Try it
Could you copy every line of the data that contains "description"?

Data extract

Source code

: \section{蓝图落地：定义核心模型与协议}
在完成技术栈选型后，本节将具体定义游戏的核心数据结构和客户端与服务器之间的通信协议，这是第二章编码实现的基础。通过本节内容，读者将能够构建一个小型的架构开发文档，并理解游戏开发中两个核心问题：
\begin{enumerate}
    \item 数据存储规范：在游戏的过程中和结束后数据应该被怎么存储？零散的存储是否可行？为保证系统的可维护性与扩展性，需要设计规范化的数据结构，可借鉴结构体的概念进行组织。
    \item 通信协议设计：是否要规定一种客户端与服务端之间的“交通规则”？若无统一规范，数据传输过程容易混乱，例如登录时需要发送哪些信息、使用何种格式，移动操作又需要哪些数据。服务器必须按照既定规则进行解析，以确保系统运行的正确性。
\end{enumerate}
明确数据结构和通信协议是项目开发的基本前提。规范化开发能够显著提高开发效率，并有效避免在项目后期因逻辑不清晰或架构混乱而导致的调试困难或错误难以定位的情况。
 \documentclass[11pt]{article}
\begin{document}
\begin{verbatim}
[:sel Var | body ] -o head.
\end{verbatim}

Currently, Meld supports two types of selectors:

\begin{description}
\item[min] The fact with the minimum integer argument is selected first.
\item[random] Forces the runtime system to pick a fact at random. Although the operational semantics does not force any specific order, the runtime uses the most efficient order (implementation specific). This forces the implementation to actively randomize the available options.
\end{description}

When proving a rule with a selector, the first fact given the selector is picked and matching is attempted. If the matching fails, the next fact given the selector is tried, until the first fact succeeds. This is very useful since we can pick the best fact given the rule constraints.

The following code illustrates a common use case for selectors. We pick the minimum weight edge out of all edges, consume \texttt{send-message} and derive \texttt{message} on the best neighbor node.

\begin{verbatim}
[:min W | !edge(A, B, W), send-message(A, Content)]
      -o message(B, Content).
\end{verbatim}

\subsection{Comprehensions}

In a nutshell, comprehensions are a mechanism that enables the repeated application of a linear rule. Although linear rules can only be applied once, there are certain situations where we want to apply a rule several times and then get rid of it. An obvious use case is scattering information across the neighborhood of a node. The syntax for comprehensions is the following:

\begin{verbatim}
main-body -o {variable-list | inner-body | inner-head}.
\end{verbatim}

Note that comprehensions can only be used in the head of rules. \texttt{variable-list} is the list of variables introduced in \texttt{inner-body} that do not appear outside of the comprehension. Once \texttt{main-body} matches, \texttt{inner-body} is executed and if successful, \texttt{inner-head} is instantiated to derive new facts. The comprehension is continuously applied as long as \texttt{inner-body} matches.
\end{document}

Exercise result
\begin{description}
\end{description}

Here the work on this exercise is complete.